> [EXERCISE REQUIREMENTS] When a line in the records contains the string "this", copy that line.

(Beginning of MATERIAL FOR THE TASK)

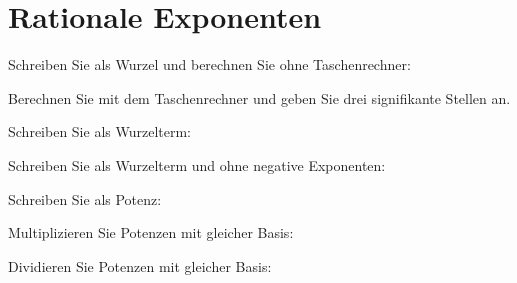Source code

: 
\newpage
\section{Rationale Exponenten}

Schreiben Sie als Wurzel und berechnen Sie ohne Taschenrechner:


Berechnen Sie mit dem Taschenrechner und geben Sie drei signifikante
Stellen an.


\noTRAINER{\newpage}


Schreiben Sie als Wurzelterm:




\noTRAINER{\newpage}

\noTRAINER{\newpage}

Schreiben Sie als Wurzelterm und ohne negative Exponenten:




\noTRAINER{\newpage}

Schreiben Sie als Potenz:



\noTRAINER{\newpage}
Multiplizieren Sie Potenzen mit gleicher Basis:



\noTRAINER{\newpage}
Dividieren Sie Potenzen mit gleicher Basis:

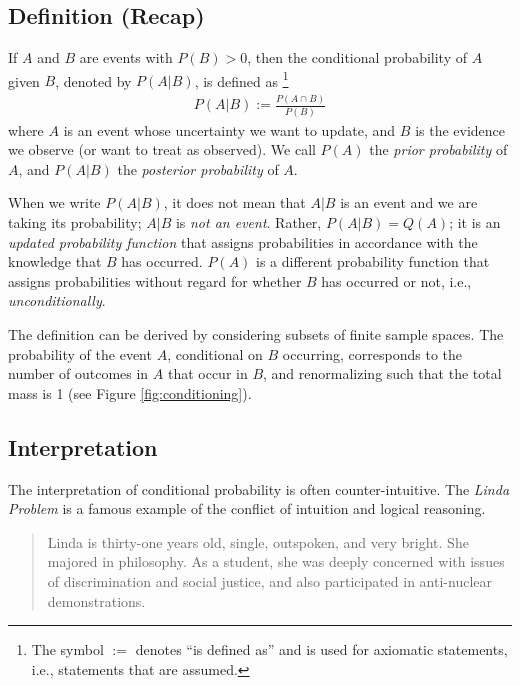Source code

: \subsection{Definition (Recap)}

If \(A\) and \(B\) are events with \(P(B) > 0\), 
then the conditional probability of \(A\) given \(B\), 
denoted by \(P(A|B)\), 
is defined as%
\footnote{The symbol \(:=\) denotes ``is defined as'' and is used for axiomatic statements, i.e., statements that are assumed.}
\begin{align}
P\left( A | B \right) := \frac{P(A \cap B)}{P(B)}
\end{align}
where \(A\) is an event whose uncertainty we want to update, and \(B\)
is the evidence we observe (or want to treat as observed). We call
\(P(A)\) the \emph{prior probability} of \(A\), and \(P(A|B)\) the
\emph{posterior probability} of \(A\).

When we write \(P(A|B)\), 
it does not mean that \(A|B\) is an event and we are taking its probability; 
\(A|B\) is \emph{not an event}. 
Rather,
\(P\left( A | B \right) = Q(A)\);
it is an \emph{updated probability function} 
that assigns probabilities in accordance with the knowledge that \(B\) has occurred.
\(P(A)\) is a different probability function that assigns probabilities 
without regard for whether \(B\) has occurred or not, 
i.e., \emph{unconditionally}.

The definition can be derived by considering subsets 
of finite sample spaces. 
The probability of the event \(A\), 
conditional on \(B\) occurring, 
corresponds to the number of outcomes in \(A\) that occur in \(B\), 
and renormalizing such that the total mass is 1 (see Figure \ref{fig:conditioning}).

\subsection{Interpretation}

The interpretation of conditional probability is often counter-intuitive. 
The \emph{Linda Problem} is a famous example of 
the conflict of intuition and logical reasoning.

\begin{quote}
Linda is thirty-one years old, single, outspoken, and very bright. 
She majored in philosophy. 
As a student, 
she was deeply
concerned with issues of discrimination and social justice, 
and also participated in anti-nuclear demonstrations.
\end{quote}

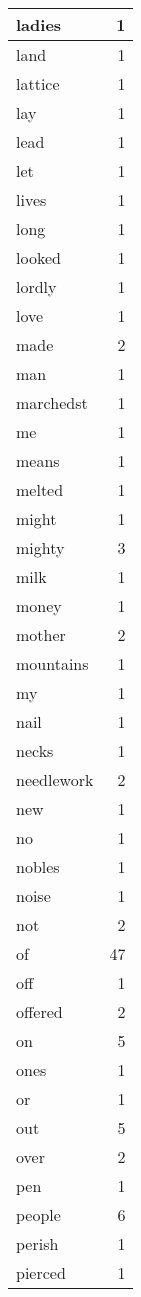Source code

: \begin{center}
\begin{longtable}{l|r}
ladies & 1\\ \hline 
land & 1\\ \hline 
lattice & 1\\ \hline 
lay & 1\\ \hline 
lead & 1\\ \hline 
let & 1\\ \hline 
lives & 1\\ \hline 
long & 1\\ \hline 
looked & 1\\ \hline 
lordly & 1\\ \hline 
love & 1\\ \hline 
made & 2\\ \hline 
man & 1\\ \hline 
marchedst & 1\\ \hline 
me & 1\\ \hline 
means & 1\\ \hline 
melted & 1\\ \hline 
might & 1\\ \hline 
mighty & 3\\ \hline 
milk & 1\\ \hline 
money & 1\\ \hline 
mother & 2\\ \hline 
mountains & 1\\ \hline 
my & 1\\ \hline 
nail & 1\\ \hline 
necks & 1\\ \hline 
needlework & 2\\ \hline 
new & 1\\ \hline 
no & 1\\ \hline 
nobles & 1\\ \hline 
noise & 1\\ \hline 
not & 2\\ \hline 
of & 47\\ \hline 
off & 1\\ \hline 
offered & 2\\ \hline 
on & 5\\ \hline 
ones & 1\\ \hline 
or & 1\\ \hline 
out & 5\\ \hline 
over & 2\\ \hline 
pen & 1\\ \hline 
people & 6\\ \hline 
perish & 1\\ \hline 
pierced & 1\\ \hline 

\end{longtable}
\end{center}
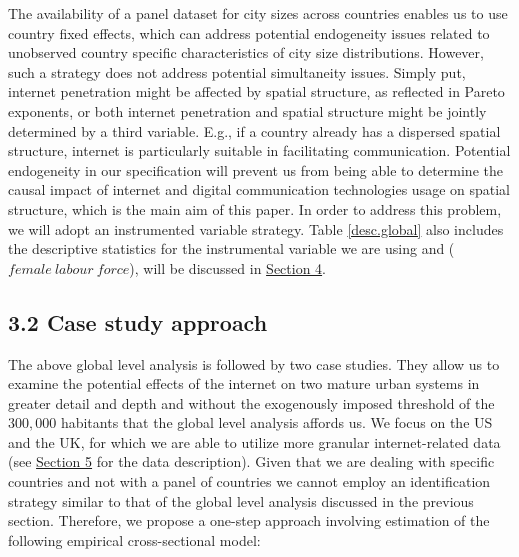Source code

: \documentclass[10pt,letterpaper]{article}
\begin{document}
\color{black}

\begin{table}

\caption{\label{tab:unnamed-chunk-4}Correlations between ICT variables\label{cor}}
\end{table}

The availability of a panel dataset for city sizes across countries
enables us to use country fixed effects, which can address potential
endogeneity issues related to unobserved country specific
characteristics of city size distributions. However, such a strategy
does not address potential simultaneity issues. Simply put, internet
penetration might be affected by spatial structure, as reflected in
Pareto exponents, or both internet penetration and spatial structure
might be jointly determined by a third variable. E.g., if a country
already has a dispersed spatial structure, internet is particularly
suitable in facilitating communication. Potential endogeneity in our
specification will prevent us from being able to determine the causal
impact of internet and digital communication technologies usage on
spatial structure, which is the main aim of this paper. In order to
address this problem, we will adopt an instrumented variable strategy.
Table \ref{desc.global} also includes the descriptive statistics for the
instrumental variable we are using and (\(female\:labour\:force\)), will
be discussed in \protect\hyperlink{sec4}{Section 4}.

\hypertarget{sec3.2}{%
\subsection{3.2 Case study approach}\label{sec3.2}}

The above global level analysis is followed by two case studies. They
allow us to examine the potential effects of the internet on two mature
urban systems in greater detail and depth and without the exogenously
imposed threshold of the \(300,000\) habitants that the global level
analysis affords us. We focus on the US and the UK, for which we are
able to utilize more granular internet-related data (see
\protect\hyperlink{sec5}{Section 5} for the data description). Given
that we are dealing with specific countries and not with a panel of
countries we cannot employ an identification strategy similar to that of
the global level analysis discussed in the previous section. Therefore,
we propose a one-step approach involving estimation of the following
empirical cross-sectional model:
\end{document}
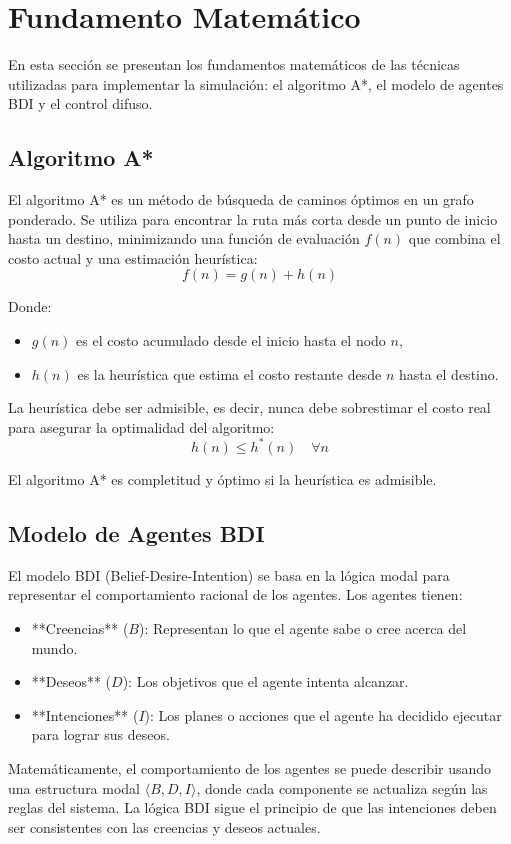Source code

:\documentclass[10pt,twocolumn]{article}
\begin{document}
	\section{Fundamento Matemático}
	En esta sección se presentan los fundamentos matemáticos de las técnicas utilizadas para implementar la simulación: el algoritmo A*, el modelo de agentes BDI y el control difuso.
	
	\subsection{Algoritmo A*}
	El algoritmo A* es un método de búsqueda de caminos óptimos en un grafo ponderado. Se utiliza para encontrar la ruta más corta desde un punto de inicio hasta un destino, minimizando una función de evaluación \(f(n)\) que combina el costo actual y una estimación heurística:
	\[
	f(n) = g(n) + h(n)
	\]
	
	Donde:
	\begin{itemize}
		\item \(g(n)\) es el costo acumulado desde el inicio hasta el nodo \(n\),
		\item \(h(n)\) es la heurística que estima el costo restante desde \(n\) hasta el destino.
	\end{itemize}
	
	La heurística debe ser admisible, es decir, nunca debe sobrestimar el costo real para asegurar la optimalidad del algoritmo:
	\[
	h(n) \leq h^*(n) \quad \forall n
	\]
	
	El algoritmo A* es completitud y óptimo si la heurística es admisible.
	
	\subsection{Modelo de Agentes BDI}
	El modelo BDI (Belief-Desire-Intention) se basa en la lógica modal para representar el comportamiento racional de los agentes. Los agentes tienen:
	\begin{itemize}
		\item **Creencias** (\(B\)): Representan lo que el agente sabe o cree acerca del mundo.
		\item **Deseos** (\(D\)): Los objetivos que el agente intenta alcanzar.
		\item **Intenciones** (\(I\)): Los planes o acciones que el agente ha decidido ejecutar para lograr sus deseos.
	\end{itemize}
	
	Matemáticamente, el comportamiento de los agentes se puede describir usando una estructura modal \( \langle B, D, I \rangle \), donde cada componente se actualiza según las reglas del sistema. La lógica BDI sigue el principio de que las intenciones deben ser consistentes con las creencias y deseos actuales.
	
\end{document}
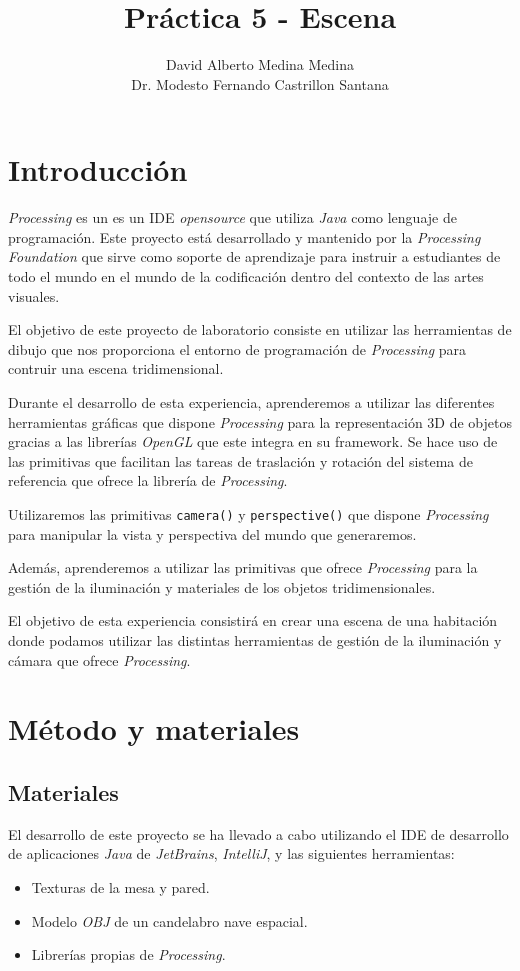 \documentclass[10pt,a4paper]{report}
\author{David Alberto Medina Medina
	\\
	Dr. Modesto Fernando Castrillon Santana}
\title{Práctica 5 - Escena}
\begin{document}
	\maketitle
	\tableofcontents
	
	\chapter{Introducción}
	\textit{Processing} es un es un IDE \textit{opensource} que utiliza \textit{Java} como lenguaje de programación. Este proyecto está desarrollado y mantenido por la \textit{Processing Foundation} que sirve como soporte de aprendizaje para instruir a estudiantes de todo el mundo en el mundo de la codificación dentro del contexto de las artes visuales.
	
	El objetivo de este proyecto de laboratorio consiste en utilizar las herramientas de dibujo que nos proporciona el entorno de programación de \textit{Processing} para contruir una escena tridimensional.
	
	Durante el desarrollo de esta experiencia, aprenderemos a utilizar las diferentes herramientas gráficas que dispone \textit{Processing} para la representación 3D de objetos gracias a las librerías \textit{OpenGL} que este integra en su framework. Se hace uso de las primitivas que facilitan las tareas de traslación y rotación del sistema de referencia que ofrece la librería de \textit{Processing}.
	
	Utilizaremos las primitivas \texttt{camera()} y \texttt{perspective()} que dispone \textit{Processing} para manipular la vista y perspectiva del mundo que generaremos.
	
	Además, aprenderemos a utilizar las primitivas que ofrece \textit{Processing} para la gestión de la iluminación y materiales de los objetos tridimensionales.
	
	El objetivo de esta experiencia consistirá en crear una escena de una habitación donde podamos utilizar las distintas herramientas de gestión de la iluminación y cámara que ofrece \textit{Processing}.
	
	\chapter{Método y materiales}
	\section{Materiales}
	El desarrollo de este proyecto se ha llevado a cabo utilizando el IDE de desarrollo de aplicaciones \textit{Java} de \textit{JetBrains}, \textit{IntelliJ}, y las siguientes herramientas:
	\begin{itemize}
		\item Texturas de la mesa y pared.
		\item Modelo \textit{OBJ} de un candelabro nave espacial.
		\item Librerías propias de \textit{Processing}.
	\end{itemize}
	
\end{document}
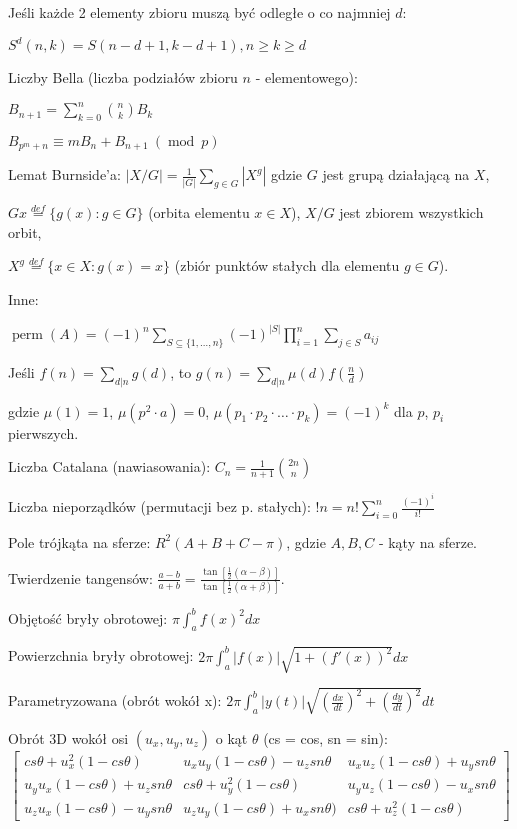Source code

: \documentclass[10pt]{article}
\begin{document}
Jeśli każde 2 elementy zbioru muszą być odległe o co najmniej $d$:

$S^d(n, k) = S(n-d+1, k-d+1), n \geq k \geq d$

Liczby Bella (liczba podziałów zbioru $n$ - elementowego):
\begin{multicols}{2}

$B_{n+1}=\sum_{k=0}^{n}{{n \choose k}B_k}$

\columnbreak

$B_{p^m+n}\equiv mB_n+B_{n+1}\ (\operatorname{mod}\ p)$

\end{multicols}

Lemat Burnside'a: $|X/G| = \frac{1}{|G|}\sum_{g \in G}|X^g|$ gdzie $G$ jest grupą działającą na $X$,

$Gx \stackrel{def}{ = } \{g(x): g \in G \}$ (orbita elementu $x \in X$), $X/G$ jest zbiorem wszystkich orbit,

$X^g \stackrel{def}{ = } \{x\in X: g(x)=x\}$ (zbiór punktów stałych dla elementu $g \in G$).

Inne:

$\operatorname{perm} (A) = (-1)^n \sum_{S\subseteq\{1,\dots,n\}} (-1)^{|S|} \prod_{i=1}^n \sum_{j\in S} a_{ij}$

Jeśli $f(n)=\sum_{d|n}g(d)$, to $g(n) = \sum_{d|n}\mu(d)f\left ( \frac n d \right )$

gdzie $\mu(1) = 1$, $\mu(p^2 \cdot a) = 0$,  $\mu(p_1 \cdot p_2 \cdot \ldots \cdot p_k) = (-1)^k$ dla $p$, $p_i$ pierwszych.
 
Liczba Catalana (nawiasowania): $C_n = \frac 1 {n+1} {{2n} \choose n}$
 
Liczba nieporządków (permutacji bez p. stałych): $!n = n!\sum_{i=0}^n\frac{(-1)^i}{i!}$
 
Pole trójkąta na sferze: $R^2(A+B+C-\pi)$, gdzie $A,B,C$ - kąty na sferze.

Twierdzenie tangensów: $\frac{a-b}{a+b} = \frac{\tan[\frac{1}{2}(\alpha-\beta)]}{\tan[\frac{1}{2}(\alpha+\beta)]}.$

Objętość bryły obrotowej: $\pi \int_a^b f(x)^2 dx$

Powierzchnia bryły obrotowej: $2\pi\int_a^b|f(x)|\sqrt{1+(f'(x))^2} dx$

Parametryzowana (obrót wokół x): $2\pi\int_a^b|y(t)|\sqrt{(\frac{dx}{dt})^2+(\frac{dy}{dt})^2} dt$

Obrót 3D wokół osi $(u_x,u_y,u_z)$ o kąt $\theta$ (cs = cos, sn = sin):
$$\left[\begin{array}{ccc}
cs\theta+u_x^2(1-cs\theta)&u_x u_y (1-cs\theta)-u_z sn\theta&u_x u_z (1-cs\theta) +u_y sn\theta\\
u_y u_x (1-cs\theta)+u_z sn\theta&cs\theta+u_y^2(1-cs\theta)&u_y u_z (1-cs\theta) -u_x sn\theta\\
u_z u_x (1-cs\theta) -u_y sn\theta&u_z u_y (1-cs\theta)+u_x sn\theta)&cs\theta+u_z^2(1-cs\theta)
\end{array}\right]$$
\end{document}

(End of MATERIAL FOR THE TASK)

> [TASK ANSWER]
spatial structure, which is the main aim of this paper. In order to
address this problem, we will adopt an instrumented variable strategy.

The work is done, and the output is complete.